The lane twisted further. Shanties sprawled below, a stark counterpoint. Some stood proud with tin roofs. Whirring air conditioners hummed a low drone. Satellite dishes perched like sentinels caught signals from worlds beyond. A motor bike gleamed beside a doorway with a fresh coat of paint. Matthu stared and wondered how they got rich here. Then, there were shacks that sagged in shame, pitifully. Tarp and cardboard trembled, vulnerable to gusts that could shred them into tatters. Desperation patched the walls. Filth pooled in ruts, where barefoot kids splashed through muck. Flies buzzed over heaps of refuse. A stench of indignity cloaked the air. The rawest wound of poverty lay bare. Matthu’s high-rise loomed in memory. He wondered how they lived like this? They lived split wide between tin wealth and tarp want.

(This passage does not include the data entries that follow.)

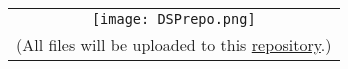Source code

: \documentclass[UTF8,scheme=plain,linespread=1.3,zihao=-4,fontset=adobe,twoside]{ctexart}
\begin{document}
    \begingroup
    \tableofcontents
    \endgroup
    \cleardoublepage


    \setcounter{page}{1} 

    

    

    \vspace{\fill}
    \hfill
    \begin{tabular}{c}
        \texttt{[image: DSPrepo.png]} \\
        \scriptsize (All files will be uploaded to this \href{https://github.com/iChunyu/signal-process-demo}{repository}.)
    \end{tabular}

    \cleardoublepage
    \appendix

    
\end{document}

Matthu’s rest stretched—his breath steadied—the sack’s rustle filled the air—and he told himself it was waking—watching! Fear surged. They’ll ditch me—snare me now! He pictured a trap hiding drums filled with acid. Thugs leaping and shoving him in that drain! He flinched and thought he should run—drop it—go! The old woman hummed a prayer—a frail, fractured tune. Her husband hushed her; sadness shadowed their glance. Matthu froze and wondered what that meant. Her gaze steadied him. He thought they need me. He asked, “Why’s this sack so heavy—what’s it hiding?” Suspicion edged his tone—he needed to know now! The old man rasped, “Old books that belonged to my granddaughter.” It didn’t make sense. Matthu scowled and thought they’re lying—Liars! Her hum broke. She glanced at her husband. Her frame trembled in grief. His hand lingered on hers. They embraced silence to subdue pain.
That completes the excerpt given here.